Chymotrypsin mechanism.

The reactions of carboxylic acids and carboxylic acid derivatives represent one of the classes of organic chemistry reactions that play a prominent role in biochemistry. Foremost among these reactions is the nucleophilic acyl substitution mechanism. Nucleophilic acyl substitution appears in one form or another all over the biochemistry from the hydrolysis of triglycerides, serine protease mechanism to histone acetyl transferase. Along with the mechanisms of SN2 substitution and aldol addition, nucleophilic acyl substitution ranks among AAMC's favorite mechanisms.

Acyl transfer is a primary mode of interconversion between carboxylic acid derivatives including carboxylic acids, esters, amides, anhydrides, thioester, etc. The basic pattern for the reaction mechanism is as follows. A nucleophile such as water, hydroxide, alcohol, alkoxide, amine, etc., attacks the carbonyl carbon of the carboxylic acid, ester, anhydride, etc. With the electron pair from the nucleophile forming a bond with the carbonyl carbon, the carbon lets go of the π electrons in its bond to oxygen, so they go up on the oxygen forming an oxianion (unless the oxygen had been previously protonated in acid catalysis, in which case a hydroxyl group forms). Now we have a tetrahedral intermediate. So far, everything is directly analogous to the first step of the nucleophilic additions to aldehydes and ketones. However, in the case of nucleophilic acyl substitution, the tetrahedral intermediate collapses with the electrons on the oxygen returning to the double bond with oxygen, an elimination step resulting in the departure of the group which had characterized the reagent's type of carboxylic acid derivative. If a hydroxide nucleophile attacked an ester, alkoxide leaves resulting in formation of a carboxylic acid.
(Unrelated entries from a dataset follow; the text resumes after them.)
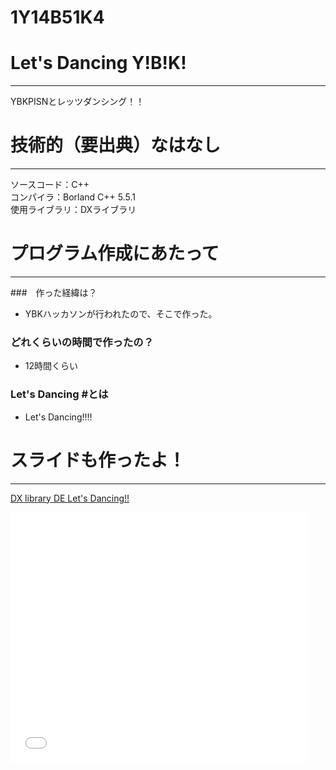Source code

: 1Y14B51K4
=========
# Let's Dancing Y!B!K!
---
YBKPISNとレッツダンシング！！

# 技術的（要出典）なはなし
---
ソースコード：C++  
コンパイラ：Borland C++ 5.5.1  
使用ライブラリ：DXライブラリ  

# プログラム作成にあたって
---
###　作った経緯は？
* YBKハッカソンが行われたので、そこで作った。

### どれくらいの時間で作ったの？
* 12時間くらい

### Let's Dancing #とは
* Let's Dancing!!!!


# スライドも作ったよ！
---
[DX library DE Let's Dancing!!](http://www.slideshare.net/metasequo/ybk?ref=http://localhost:51004/view/28 "DX library DE Let's Dancing!!")  
<iframe src="//www.slideshare.net/slideshow/embed_code/40728715" width="476" height="400" frameborder="0" marginwidth="0" marginheight="0" scrolling="no"></iframe>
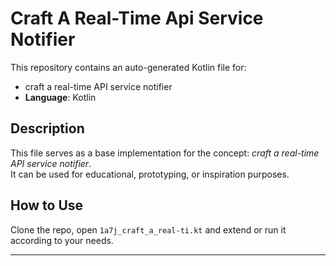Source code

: # Craft A Real-Time Api Service Notifier

This repository contains an auto-generated Kotlin file for:

- craft a real-time API service notifier
- **Language**: Kotlin

## Description

This file serves as a base implementation for the concept: *craft a real-time API service notifier*.  
It can be used for educational, prototyping, or inspiration purposes.

## How to Use

Clone the repo, open `1a7j_craft_a_real-ti.kt` and extend or run it according to your needs.

---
If an amine attacked an acid anhydride, carboxylate leaves resulting in formation of an amide. These two examples need to be as clear as a bell. If you do not have nucleophilic acyl substitution down backwards and forwards, the MCAT is likely to ding you a couple of times.

Acyl exchange is one of the most important reaction types in biochemistry. This is exemplified by the mechanism of serine proteases such as chymotrypsin. In the overall mechanism, two acyl exchanges occur. The active site promotes the reactivity of the hydroxyl group of a serine residue to attack the peptide bond, which is an amide linkage. Essential residues in chymotrypsin promote the nucleophilicity of the serine, stabilize the tetrahedral intermediate, and promote the ability of the N-terminus of a departing peptide fragment to leave. Resolution of the intermediate upon the departure of the leaving group (a peptide fragment) forms an acyl enzyme complex. That completes the first acyl substitution. An alcohol (serine) attacked an amide (the peptide bond) to form the tetrahedral intermediate. A peptide fragment leaves with collapse of the intermediate to form an ester between the enzyme serine and the remaining peptide fragment. The second acyl exchange occurs next, which is hydrolysis of the enzyme ester to regenerate the enzyme and release the other enzyme fragment.